Student-led class in the Holistic Me afterschool program. Photo by Colby Ware
This week, Baltimore Board of Education announced plans to increase the number of police present in Baltimore City Public Schools. According to the Baltimore Sun, school officials, citing safety concerns and an effort to build relationships between officers and students, will reinstate unarmed officers in 30 schools this fall, increasing the number of schools with permanently assigned officers from seven to 37. Twenty-eight armed officers will continue to patrol school grounds and surrounding communities. This is a reversal of the decision last year to pull police out of schools after legislation that would have allowed them to be armed while in the school building failed.

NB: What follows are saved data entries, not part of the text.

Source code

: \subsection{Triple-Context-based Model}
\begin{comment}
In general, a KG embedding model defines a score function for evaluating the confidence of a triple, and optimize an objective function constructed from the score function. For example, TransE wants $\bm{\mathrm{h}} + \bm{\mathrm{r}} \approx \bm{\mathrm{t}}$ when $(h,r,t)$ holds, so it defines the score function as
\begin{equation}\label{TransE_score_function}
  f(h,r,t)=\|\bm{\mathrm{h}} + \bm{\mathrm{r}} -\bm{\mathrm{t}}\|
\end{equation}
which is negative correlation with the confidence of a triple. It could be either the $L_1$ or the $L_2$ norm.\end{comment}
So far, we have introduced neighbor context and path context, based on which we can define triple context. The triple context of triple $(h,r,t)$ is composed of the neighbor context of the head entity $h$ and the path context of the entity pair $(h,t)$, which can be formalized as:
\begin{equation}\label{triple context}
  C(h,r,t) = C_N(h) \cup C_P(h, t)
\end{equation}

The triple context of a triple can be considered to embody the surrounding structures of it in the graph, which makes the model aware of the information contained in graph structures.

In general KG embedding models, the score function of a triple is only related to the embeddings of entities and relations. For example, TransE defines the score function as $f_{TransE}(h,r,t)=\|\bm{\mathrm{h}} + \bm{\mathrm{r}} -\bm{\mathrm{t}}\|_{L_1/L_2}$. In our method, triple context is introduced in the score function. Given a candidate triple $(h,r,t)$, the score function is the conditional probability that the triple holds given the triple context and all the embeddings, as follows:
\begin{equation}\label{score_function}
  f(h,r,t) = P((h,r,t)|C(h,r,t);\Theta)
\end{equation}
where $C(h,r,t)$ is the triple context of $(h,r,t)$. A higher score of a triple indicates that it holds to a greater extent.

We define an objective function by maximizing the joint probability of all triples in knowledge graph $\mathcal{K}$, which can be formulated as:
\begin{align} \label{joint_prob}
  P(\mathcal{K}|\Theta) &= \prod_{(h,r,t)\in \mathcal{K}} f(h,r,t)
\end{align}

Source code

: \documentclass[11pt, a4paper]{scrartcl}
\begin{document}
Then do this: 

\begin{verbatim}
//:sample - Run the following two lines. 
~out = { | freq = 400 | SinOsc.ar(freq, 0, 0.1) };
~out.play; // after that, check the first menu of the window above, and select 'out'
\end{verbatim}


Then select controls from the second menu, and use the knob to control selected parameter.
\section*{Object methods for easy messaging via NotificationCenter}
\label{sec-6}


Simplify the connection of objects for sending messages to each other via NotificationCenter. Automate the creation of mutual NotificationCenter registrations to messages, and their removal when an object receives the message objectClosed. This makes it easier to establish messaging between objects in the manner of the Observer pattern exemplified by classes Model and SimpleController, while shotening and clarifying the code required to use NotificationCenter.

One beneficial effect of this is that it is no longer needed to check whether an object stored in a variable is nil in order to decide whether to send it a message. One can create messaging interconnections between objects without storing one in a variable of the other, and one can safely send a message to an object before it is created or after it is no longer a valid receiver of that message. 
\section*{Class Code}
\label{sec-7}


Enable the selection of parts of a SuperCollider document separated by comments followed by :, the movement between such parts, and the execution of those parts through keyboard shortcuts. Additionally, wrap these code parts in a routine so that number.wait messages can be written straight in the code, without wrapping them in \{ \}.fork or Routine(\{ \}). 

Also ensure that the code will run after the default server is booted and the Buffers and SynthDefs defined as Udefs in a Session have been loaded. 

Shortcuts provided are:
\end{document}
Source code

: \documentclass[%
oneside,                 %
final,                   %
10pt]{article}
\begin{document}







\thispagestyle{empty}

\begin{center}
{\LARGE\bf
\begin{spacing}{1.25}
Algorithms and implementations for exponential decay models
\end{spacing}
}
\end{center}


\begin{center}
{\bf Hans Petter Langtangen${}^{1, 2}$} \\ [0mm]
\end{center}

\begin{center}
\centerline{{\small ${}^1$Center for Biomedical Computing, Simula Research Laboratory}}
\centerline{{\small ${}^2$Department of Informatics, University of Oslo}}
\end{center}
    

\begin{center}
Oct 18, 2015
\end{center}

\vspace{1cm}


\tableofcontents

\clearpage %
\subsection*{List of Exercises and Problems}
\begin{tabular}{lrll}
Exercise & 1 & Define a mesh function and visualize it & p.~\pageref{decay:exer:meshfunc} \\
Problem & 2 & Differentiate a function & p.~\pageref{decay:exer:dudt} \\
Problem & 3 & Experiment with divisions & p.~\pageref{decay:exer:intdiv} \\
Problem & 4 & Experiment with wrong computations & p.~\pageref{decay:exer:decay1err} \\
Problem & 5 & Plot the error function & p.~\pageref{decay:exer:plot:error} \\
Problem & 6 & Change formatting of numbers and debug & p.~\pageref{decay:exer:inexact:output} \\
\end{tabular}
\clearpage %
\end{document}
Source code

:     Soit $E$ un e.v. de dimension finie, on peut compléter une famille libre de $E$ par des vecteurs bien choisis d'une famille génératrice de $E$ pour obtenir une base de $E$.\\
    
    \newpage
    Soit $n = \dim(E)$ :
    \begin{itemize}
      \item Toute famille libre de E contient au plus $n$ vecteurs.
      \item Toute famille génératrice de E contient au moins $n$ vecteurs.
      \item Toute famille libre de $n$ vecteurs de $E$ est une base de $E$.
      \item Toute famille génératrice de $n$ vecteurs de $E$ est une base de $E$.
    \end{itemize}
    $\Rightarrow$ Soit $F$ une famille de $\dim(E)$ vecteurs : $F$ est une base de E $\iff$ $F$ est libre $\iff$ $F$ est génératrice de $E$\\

Leaders of the teachers and administrators unions both praised the move, citing the need for school police to be inside schools, building relationships with students and staff. Marietta English, president of the Baltimore Teachers Union, predicted the move would “significantly improve the schools climate and foster healthy relationships between the police, [union members,] students and parents.”
But some advocates for school discipline reform are concerned that a police presence in schools will do more harm than good if they are not trained and integrated properly.
OSI-Baltimore’s Education and Youth Development program aims to refocus, reduce, and ultimately eliminate school policing to decrease arrests. We understand that safety in Baltimore City Public Schools is paramount, but it is in everyone’s interests to ensure that our students are respected, treated humanely, and not victimized by the very people hired to protect them. We are heartened to learn that the new plan calls for the creation of a professional standards unit to handle internal affairs as well an increase in officer training for de-escalation strategies, bias awareness, and trauma and mental health issues. If police are going to be in our schools, we believe they must be a positive, supportive force that creates safer environments for our children.
OSI supports programs that are working to transform school climate. The Positive Schools Center (PSC) of the University of Maryland School of Social Work, an initiative funded by a multi-year grant from OSI, is dedicated to creating positive school climates in which students can thrive and grow, both academically and socially. Another grantee, The Holistic Life Foundation created an afterschool program, Holistic Me, that works with Baltimore City students to introduce the concepts of yoga, mindfulness, meditation, centering and breath work to empower them with skills needed for peaceful conflict resolution, improved focus and concentration, greater control and awareness of thoughts and emotions, improved self-regulation, anger management, and stress reduction.